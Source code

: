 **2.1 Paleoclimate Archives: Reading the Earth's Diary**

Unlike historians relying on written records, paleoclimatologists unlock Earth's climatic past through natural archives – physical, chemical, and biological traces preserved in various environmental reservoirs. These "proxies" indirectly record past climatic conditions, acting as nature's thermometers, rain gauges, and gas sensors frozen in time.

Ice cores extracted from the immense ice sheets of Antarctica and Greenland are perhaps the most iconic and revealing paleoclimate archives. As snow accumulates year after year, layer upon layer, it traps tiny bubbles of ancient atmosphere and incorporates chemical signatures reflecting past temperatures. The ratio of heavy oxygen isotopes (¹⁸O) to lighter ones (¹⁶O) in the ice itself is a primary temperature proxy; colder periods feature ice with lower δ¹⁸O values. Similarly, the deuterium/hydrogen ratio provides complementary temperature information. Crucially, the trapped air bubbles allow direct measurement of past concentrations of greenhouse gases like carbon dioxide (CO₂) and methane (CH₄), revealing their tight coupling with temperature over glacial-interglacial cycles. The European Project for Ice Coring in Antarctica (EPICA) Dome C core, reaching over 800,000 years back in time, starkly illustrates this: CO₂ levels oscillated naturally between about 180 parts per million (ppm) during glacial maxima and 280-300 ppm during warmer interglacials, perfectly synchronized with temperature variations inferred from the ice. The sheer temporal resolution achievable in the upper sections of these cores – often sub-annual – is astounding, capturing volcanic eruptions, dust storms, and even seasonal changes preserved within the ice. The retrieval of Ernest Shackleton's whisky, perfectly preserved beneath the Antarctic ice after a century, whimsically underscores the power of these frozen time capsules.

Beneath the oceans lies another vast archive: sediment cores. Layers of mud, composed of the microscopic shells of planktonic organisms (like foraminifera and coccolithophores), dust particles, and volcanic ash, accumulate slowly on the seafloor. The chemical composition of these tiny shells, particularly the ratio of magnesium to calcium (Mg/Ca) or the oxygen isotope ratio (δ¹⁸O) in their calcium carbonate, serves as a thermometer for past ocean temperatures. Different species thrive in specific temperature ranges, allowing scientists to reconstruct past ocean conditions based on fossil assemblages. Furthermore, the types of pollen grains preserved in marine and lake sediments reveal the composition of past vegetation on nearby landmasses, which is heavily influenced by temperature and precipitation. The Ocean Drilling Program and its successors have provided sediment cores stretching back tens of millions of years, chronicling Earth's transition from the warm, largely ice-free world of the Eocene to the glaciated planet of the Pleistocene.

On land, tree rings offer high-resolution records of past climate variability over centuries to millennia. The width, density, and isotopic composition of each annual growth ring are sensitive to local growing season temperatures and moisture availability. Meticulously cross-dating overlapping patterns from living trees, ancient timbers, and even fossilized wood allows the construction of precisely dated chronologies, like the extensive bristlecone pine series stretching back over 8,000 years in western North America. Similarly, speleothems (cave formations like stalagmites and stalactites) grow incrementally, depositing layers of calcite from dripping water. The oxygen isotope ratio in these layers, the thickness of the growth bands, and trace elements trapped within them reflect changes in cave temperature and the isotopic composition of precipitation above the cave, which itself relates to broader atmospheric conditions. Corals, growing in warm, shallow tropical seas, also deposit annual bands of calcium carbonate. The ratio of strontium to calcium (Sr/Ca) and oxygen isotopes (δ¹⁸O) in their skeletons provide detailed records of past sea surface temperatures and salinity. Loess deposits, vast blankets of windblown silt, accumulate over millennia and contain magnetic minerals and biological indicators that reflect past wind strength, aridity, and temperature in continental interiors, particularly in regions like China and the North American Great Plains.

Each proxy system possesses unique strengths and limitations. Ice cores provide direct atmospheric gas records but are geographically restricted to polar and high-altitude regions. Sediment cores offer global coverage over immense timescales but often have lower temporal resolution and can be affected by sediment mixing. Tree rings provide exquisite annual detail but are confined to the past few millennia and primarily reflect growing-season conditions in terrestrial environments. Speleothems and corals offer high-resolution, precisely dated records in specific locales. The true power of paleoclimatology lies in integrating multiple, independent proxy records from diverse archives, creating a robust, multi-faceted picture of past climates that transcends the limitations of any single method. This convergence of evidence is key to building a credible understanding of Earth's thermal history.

----

Repeat each line of the data exactly, missing none.

Source code

: **2.1 Paleoclimate Archives: Reading the Earth's Diary**

Unlike historians relying on written records, paleoclimatologists unlock Earth's climatic past through natural archives – physical, chemical, and biological traces preserved in various environmental reservoirs. These "proxies" indirectly record past climatic conditions, acting as nature's thermometers, rain gauges, and gas sensors frozen in time.

Ice cores extracted from the immense ice sheets of Antarctica and Greenland are perhaps the most iconic and revealing paleoclimate archives. As snow accumulates year after year, layer upon layer, it traps tiny bubbles of ancient atmosphere and incorporates chemical signatures reflecting past temperatures. The ratio of heavy oxygen isotopes (¹⁸O) to lighter ones (¹⁶O) in the ice itself is a primary temperature proxy; colder periods feature ice with lower δ¹⁸O values. Similarly, the deuterium/hydrogen ratio provides complementary temperature information. Crucially, the trapped air bubbles allow direct measurement of past concentrations of greenhouse gases like carbon dioxide (CO₂) and methane (CH₄), revealing their tight coupling with temperature over glacial-interglacial cycles. The European Project for Ice Coring in Antarctica (EPICA) Dome C core, reaching over 800,000 years back in time, starkly illustrates this: CO₂ levels oscillated naturally between about 180 parts per million (ppm) during glacial maxima and 280-300 ppm during warmer interglacials, perfectly synchronized with temperature variations inferred from the ice. The sheer temporal resolution achievable in the upper sections of these cores – often sub-annual – is astounding, capturing volcanic eruptions, dust storms, and even seasonal changes preserved within the ice. The retrieval of Ernest Shackleton's whisky, perfectly preserved beneath the Antarctic ice after a century, whimsically underscores the power of these frozen time capsules.

Beneath the oceans lies another vast archive: sediment cores. Layers of mud, composed of the microscopic shells of planktonic organisms (like foraminifera and coccolithophores), dust particles, and volcanic ash, accumulate slowly on the seafloor. The chemical composition of these tiny shells, particularly the ratio of magnesium to calcium (Mg/Ca) or the oxygen isotope ratio (δ¹⁸O) in their calcium carbonate, serves as a thermometer for past ocean temperatures. Different species thrive in specific temperature ranges, allowing scientists to reconstruct past ocean conditions based on fossil assemblages. Furthermore, the types of pollen grains preserved in marine and lake sediments reveal the composition of past vegetation on nearby landmasses, which is heavily influenced by temperature and precipitation. The Ocean Drilling Program and its successors have provided sediment cores stretching back tens of millions of years, chronicling Earth's transition from the warm, largely ice-free world of the Eocene to the glaciated planet of the Pleistocene.

On land, tree rings offer high-resolution records of past climate variability over centuries to millennia. The width, density, and isotopic composition of each annual growth ring are sensitive to local growing season temperatures and moisture availability. Meticulously cross-dating overlapping patterns from living trees, ancient timbers, and even fossilized wood allows the construction of precisely dated chronologies, like the extensive bristlecone pine series stretching back over 8,000 years in western North America. Similarly, speleothems (cave formations like stalagmites and stalactites) grow incrementally, depositing layers of calcite from dripping water. The oxygen isotope ratio in these layers, the thickness of the growth bands, and trace elements trapped within them reflect changes in cave temperature and the isotopic composition of precipitation above the cave, which itself relates to broader atmospheric conditions. Corals, growing in warm, shallow tropical seas, also deposit annual bands of calcium carbonate. The ratio of strontium to calcium (Sr/Ca) and oxygen isotopes (δ¹⁸O) in their skeletons provide detailed records of past sea surface temperatures and salinity. Loess deposits, vast blankets of windblown silt, accumulate over millennia and contain magnetic minerals and biological indicators that reflect past wind strength, aridity, and temperature in continental interiors, particularly in regions like China and the North American Great Plains.

Each proxy system possesses unique strengths and limitations. Ice cores provide direct atmospheric gas records but are geographically restricted to polar and high-altitude regions. Sediment cores offer global coverage over immense timescales but often have lower temporal resolution and can be affected by sediment mixing. Tree rings provide exquisite annual detail but are confined to the past few millennia and primarily reflect growing-season conditions in terrestrial environments. Speleothems and corals offer high-resolution, precisely dated records in specific locales. The true power of paleoclimatology lies in integrating multiple, independent proxy records from diverse archives, creating a robust, multi-faceted picture of past climates that transcends the limitations of any single method. This convergence of evidence is key to building a credible understanding of Earth's thermal history.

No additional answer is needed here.